Millones de españoles hemos conocido antes el Día del Orgullo por las carrozas de travestís que como una reivindicación de derechos vinculada a las protestas de Greenwich Village en 1969, cuando centenares de homosexuales incendiaron las calles tras una redada de tantas. En España ya no había grises que corrieran a palos a los maricas de Gran Vía o Las Ramblas, pero en la ternura voraz de las familias se incubaba el repudio de los homosexuales junto a un sentido de la hombría incardinado al arrojo y la violencia como formas de generosidad: defender o proteger a alguien a golpes.
En casa te preguntaban si tenías novia cuando aún te meabas encima; los chistes de amanerados hiperbólicos procuraban el aplauso y el vinazo; en el patio nos reíamos de los niños que jugaban al elástico; y, en el aula, el mejor profesor del instituto se preguntaba cómo era posible “depositar la semilla de la vida en un estercolero”. ¡El pecado nefando en clase de literatura!

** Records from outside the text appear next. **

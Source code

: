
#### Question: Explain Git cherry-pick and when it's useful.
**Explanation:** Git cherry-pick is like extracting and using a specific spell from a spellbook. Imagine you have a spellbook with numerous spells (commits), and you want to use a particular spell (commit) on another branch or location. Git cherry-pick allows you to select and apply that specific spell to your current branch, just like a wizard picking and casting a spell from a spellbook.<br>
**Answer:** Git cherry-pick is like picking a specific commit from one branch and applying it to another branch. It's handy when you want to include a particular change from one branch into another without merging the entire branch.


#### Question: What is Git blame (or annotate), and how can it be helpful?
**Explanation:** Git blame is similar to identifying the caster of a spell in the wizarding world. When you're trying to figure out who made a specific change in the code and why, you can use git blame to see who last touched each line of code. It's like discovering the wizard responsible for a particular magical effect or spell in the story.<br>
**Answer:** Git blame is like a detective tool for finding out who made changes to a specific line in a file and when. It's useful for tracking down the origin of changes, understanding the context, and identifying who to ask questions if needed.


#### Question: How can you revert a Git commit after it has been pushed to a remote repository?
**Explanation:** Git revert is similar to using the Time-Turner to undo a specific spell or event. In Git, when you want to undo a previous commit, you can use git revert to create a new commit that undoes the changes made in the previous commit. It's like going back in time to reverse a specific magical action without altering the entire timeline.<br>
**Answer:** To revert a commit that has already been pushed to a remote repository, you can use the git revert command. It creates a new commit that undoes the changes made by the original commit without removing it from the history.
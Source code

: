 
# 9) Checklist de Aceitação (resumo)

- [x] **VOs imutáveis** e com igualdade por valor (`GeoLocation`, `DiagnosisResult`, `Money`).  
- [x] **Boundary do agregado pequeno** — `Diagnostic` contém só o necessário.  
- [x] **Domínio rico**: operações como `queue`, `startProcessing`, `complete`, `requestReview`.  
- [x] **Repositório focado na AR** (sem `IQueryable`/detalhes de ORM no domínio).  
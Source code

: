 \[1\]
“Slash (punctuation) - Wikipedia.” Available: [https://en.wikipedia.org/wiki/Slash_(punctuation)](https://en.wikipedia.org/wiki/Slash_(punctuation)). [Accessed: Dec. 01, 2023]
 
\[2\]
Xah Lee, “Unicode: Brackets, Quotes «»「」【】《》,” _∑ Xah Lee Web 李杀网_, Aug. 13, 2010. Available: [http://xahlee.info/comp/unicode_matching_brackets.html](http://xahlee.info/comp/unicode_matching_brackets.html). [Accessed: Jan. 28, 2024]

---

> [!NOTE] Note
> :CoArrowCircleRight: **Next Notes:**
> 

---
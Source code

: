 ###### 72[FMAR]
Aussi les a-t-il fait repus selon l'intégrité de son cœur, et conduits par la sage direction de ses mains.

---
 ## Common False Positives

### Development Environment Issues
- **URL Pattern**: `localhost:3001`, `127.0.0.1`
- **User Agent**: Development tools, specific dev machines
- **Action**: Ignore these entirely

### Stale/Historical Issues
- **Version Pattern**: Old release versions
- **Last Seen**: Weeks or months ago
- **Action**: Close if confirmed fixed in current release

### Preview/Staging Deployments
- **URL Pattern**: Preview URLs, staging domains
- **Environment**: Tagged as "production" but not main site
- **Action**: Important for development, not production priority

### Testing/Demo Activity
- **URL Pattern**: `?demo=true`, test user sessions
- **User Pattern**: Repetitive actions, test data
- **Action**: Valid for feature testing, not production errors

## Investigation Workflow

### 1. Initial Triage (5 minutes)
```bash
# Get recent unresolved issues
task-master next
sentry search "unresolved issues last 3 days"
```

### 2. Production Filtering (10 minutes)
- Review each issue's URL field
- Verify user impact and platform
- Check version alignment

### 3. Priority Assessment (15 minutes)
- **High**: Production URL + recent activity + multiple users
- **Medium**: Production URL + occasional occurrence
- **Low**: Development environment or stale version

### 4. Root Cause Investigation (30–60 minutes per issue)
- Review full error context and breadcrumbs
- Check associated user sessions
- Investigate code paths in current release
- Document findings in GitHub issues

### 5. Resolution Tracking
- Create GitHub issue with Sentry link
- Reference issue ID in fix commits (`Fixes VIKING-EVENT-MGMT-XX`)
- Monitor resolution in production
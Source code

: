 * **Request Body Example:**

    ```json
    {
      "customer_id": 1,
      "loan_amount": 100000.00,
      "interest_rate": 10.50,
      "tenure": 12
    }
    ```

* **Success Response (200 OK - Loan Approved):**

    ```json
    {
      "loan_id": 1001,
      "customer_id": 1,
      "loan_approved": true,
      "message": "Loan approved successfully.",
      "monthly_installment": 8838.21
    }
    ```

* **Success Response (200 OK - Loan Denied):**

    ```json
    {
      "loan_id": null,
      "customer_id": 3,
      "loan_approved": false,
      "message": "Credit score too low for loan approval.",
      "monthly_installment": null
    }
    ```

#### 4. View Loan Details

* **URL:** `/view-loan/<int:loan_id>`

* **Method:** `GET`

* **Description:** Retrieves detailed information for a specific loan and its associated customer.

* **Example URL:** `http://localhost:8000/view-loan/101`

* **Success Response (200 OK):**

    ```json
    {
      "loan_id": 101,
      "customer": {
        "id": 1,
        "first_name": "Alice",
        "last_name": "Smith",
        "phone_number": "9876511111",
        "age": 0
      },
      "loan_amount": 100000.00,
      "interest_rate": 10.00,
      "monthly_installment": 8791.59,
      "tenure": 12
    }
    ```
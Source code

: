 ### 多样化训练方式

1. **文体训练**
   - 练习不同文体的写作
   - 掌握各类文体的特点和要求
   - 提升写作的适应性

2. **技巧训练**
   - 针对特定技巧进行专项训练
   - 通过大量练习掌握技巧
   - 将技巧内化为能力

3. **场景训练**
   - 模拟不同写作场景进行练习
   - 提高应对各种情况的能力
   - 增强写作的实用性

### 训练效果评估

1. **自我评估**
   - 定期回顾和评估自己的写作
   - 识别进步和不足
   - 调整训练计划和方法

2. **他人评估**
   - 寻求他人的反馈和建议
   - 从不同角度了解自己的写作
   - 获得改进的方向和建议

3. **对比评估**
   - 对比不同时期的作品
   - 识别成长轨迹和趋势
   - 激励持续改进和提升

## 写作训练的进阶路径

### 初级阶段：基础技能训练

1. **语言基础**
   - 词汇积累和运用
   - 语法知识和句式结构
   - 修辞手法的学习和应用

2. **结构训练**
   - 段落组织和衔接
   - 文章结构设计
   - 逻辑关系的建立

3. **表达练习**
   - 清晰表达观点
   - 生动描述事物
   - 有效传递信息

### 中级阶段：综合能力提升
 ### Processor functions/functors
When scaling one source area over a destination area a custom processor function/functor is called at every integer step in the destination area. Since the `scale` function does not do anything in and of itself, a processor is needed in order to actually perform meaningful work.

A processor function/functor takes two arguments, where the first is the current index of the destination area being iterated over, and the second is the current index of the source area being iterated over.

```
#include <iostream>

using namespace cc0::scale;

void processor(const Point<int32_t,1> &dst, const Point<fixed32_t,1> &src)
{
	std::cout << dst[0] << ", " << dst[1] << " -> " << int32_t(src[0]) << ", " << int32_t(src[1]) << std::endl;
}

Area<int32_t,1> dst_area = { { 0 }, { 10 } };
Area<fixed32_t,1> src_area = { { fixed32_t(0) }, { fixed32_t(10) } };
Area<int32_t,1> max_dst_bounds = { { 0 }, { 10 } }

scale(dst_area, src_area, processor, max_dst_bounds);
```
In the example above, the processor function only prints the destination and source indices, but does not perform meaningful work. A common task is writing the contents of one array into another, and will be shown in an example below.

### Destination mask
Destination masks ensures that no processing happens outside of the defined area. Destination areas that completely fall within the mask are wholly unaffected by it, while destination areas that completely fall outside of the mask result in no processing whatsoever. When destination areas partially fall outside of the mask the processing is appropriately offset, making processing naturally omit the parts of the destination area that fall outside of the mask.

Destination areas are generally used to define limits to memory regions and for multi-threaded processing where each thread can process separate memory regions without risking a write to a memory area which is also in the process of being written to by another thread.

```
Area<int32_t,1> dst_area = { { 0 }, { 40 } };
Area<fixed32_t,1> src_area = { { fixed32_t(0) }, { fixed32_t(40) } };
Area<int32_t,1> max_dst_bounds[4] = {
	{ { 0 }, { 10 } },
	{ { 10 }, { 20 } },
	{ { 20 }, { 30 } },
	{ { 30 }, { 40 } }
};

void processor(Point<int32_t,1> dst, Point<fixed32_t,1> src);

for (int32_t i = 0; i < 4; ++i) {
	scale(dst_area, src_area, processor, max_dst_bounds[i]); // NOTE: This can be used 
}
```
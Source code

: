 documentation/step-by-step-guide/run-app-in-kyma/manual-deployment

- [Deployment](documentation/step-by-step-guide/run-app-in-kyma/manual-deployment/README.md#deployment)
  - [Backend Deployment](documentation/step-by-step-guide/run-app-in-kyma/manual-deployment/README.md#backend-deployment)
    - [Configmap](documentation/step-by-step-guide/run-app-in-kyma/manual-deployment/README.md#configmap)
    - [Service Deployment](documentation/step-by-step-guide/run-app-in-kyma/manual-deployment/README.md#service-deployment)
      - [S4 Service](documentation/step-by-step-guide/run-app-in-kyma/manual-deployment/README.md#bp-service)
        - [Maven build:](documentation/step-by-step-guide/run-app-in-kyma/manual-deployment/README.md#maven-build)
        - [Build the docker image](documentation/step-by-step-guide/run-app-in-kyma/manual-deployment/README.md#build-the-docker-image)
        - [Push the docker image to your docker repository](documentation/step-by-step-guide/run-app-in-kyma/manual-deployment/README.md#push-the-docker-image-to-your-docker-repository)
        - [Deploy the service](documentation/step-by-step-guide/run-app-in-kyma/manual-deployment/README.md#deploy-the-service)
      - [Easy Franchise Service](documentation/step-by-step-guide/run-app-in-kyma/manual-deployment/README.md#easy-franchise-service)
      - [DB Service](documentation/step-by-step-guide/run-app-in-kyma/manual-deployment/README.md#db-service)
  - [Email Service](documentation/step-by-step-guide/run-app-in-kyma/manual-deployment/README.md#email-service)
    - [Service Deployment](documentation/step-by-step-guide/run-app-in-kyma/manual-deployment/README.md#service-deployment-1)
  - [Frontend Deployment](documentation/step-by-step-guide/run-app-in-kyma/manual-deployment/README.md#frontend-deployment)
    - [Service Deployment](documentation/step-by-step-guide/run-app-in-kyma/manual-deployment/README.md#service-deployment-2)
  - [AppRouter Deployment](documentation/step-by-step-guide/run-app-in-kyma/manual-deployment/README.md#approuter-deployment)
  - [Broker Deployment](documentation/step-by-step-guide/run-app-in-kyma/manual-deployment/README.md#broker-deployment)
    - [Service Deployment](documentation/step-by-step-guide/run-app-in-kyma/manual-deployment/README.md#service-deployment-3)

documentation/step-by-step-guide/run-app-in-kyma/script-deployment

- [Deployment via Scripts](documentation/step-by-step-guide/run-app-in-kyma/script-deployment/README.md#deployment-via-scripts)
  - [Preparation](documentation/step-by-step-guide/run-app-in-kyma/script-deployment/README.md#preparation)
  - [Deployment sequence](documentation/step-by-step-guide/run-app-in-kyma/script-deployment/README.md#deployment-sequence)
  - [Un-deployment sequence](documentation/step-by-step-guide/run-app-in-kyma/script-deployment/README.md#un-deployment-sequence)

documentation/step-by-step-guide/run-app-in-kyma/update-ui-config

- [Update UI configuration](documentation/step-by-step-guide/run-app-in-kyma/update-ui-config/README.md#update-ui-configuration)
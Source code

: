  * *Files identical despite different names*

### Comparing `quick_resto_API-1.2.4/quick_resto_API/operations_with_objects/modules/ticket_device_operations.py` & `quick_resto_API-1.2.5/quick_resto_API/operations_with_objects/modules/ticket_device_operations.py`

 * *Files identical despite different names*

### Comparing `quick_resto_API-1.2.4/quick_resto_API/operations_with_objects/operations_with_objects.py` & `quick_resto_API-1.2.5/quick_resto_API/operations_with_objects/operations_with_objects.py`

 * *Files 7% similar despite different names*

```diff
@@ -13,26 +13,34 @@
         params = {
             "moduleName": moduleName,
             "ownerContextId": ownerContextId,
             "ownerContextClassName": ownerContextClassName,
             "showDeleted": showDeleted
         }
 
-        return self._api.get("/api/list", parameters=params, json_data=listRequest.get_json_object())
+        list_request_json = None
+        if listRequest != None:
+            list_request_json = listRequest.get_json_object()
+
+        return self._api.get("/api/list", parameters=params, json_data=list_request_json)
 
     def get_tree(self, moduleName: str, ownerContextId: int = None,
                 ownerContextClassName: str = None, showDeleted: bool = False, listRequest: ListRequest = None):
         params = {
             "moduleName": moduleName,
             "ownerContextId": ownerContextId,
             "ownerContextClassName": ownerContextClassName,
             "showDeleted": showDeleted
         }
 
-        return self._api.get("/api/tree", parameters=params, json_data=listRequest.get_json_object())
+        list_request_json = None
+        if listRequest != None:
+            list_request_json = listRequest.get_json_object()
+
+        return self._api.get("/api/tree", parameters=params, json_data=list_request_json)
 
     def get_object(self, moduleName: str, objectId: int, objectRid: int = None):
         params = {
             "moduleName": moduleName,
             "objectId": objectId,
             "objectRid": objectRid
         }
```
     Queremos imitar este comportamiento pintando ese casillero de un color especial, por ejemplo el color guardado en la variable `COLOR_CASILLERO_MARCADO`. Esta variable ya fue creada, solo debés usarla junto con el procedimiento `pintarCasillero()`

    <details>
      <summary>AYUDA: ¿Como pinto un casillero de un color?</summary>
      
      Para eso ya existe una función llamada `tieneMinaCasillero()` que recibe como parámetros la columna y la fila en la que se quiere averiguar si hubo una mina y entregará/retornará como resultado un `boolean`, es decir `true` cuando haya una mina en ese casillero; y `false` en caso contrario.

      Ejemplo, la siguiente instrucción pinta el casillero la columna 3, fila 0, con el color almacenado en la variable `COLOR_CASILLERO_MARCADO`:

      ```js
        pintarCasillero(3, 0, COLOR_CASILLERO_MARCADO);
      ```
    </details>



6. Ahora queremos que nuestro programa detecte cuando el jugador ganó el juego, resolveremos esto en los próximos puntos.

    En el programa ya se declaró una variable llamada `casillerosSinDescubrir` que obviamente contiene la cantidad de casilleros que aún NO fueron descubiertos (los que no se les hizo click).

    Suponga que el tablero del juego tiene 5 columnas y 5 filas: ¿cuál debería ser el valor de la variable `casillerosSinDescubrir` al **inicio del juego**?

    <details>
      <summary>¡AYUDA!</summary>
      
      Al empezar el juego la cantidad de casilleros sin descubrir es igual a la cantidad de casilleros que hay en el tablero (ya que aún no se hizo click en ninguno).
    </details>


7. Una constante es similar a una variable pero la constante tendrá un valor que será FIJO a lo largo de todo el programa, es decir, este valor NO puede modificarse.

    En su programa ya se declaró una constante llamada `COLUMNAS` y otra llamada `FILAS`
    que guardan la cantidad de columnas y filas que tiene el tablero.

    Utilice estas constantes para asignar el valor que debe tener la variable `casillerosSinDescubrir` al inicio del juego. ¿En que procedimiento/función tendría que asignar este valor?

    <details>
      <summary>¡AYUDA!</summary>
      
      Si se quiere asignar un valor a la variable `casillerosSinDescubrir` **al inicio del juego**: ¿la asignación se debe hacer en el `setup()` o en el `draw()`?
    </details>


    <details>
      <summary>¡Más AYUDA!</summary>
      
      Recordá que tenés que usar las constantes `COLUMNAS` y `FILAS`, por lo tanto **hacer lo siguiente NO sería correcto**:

Cuando la verdad asomaba, en el mejor de los casos, la ternura de las madres concedía a la homosexualidad la piedad que merecen los enfermos, y los padres, simplemente, callaban. En el peor, el muchacho o la chica homosexual se veían abocados al exilio, exterior o interior. No hablo de una familia en particular, tan sólo recuerdo de dónde procedemos para sacar del armario una vulgaridad recurrente.
Maricón, marica, sarasa, chucha, invertido, nenaza, violeta, monflorita, flojo... Mucho antes de aprender a tientas nuestra propia sexualidad, cuando de adolescentes nos medíamos la picha y nos masturbábamos en grupo, ya manejábamos un sinnúmero de epítetos despectivos para referirnos a vecinos, compañeros o primos a los que sin duda queríamos.
Luego fueron las primeras campañas de “sensibilización”, cuando todos los homosexuales podían o debían ser Alejandro Magno, Leonardo da Vinci, García Lorca, Oscar Wilde o Gil de Biedma. El cansancio de las comparaciones conducía a preguntarse si el talento y la excelencia eran condiciones en la aceptación de la homosexualidad, hasta que otros homosexuales geniales, como Thomas Mann o John Cheever, te enfrentaban a la verdad terrible de quienes sufren en silencio un infierno absurdo. Entonces uno pensaba indefectiblemente en el amigo que no quiere o no puede salir del armario.
La sexualidad es un ámbito lo suficientemente íntimo como para que nadie se sienta empujado a hablar de ello, del mismo modo que la educación es un mandato lo suficientemente invasivo como para que nadie se sienta obligado a exponer o tan siquiera entender su privacidad.
Lo que no tiene vuelta de hoja es que el escarnio aprendido contra los homosexuales rezuma aún en los bares y en las oficinas, a veces envuelto en un amago de simpatía jodidamente recurrente. Cuando callamos si alguien busca una obtusa complicidad mediante bromas sobre el aceite que pierde fulano, la conveniencia de arrimarse a la pared ante mengano, o el peligro de las pastillas de jabón en las duchas de un gimnasio, no sólo acrecentamos la vulgaridad del mundo. También contribuimos a una maldad de la que conscientemente abjuramos. Hace falta pundonor y orgullo para sacar la homofobia del armario.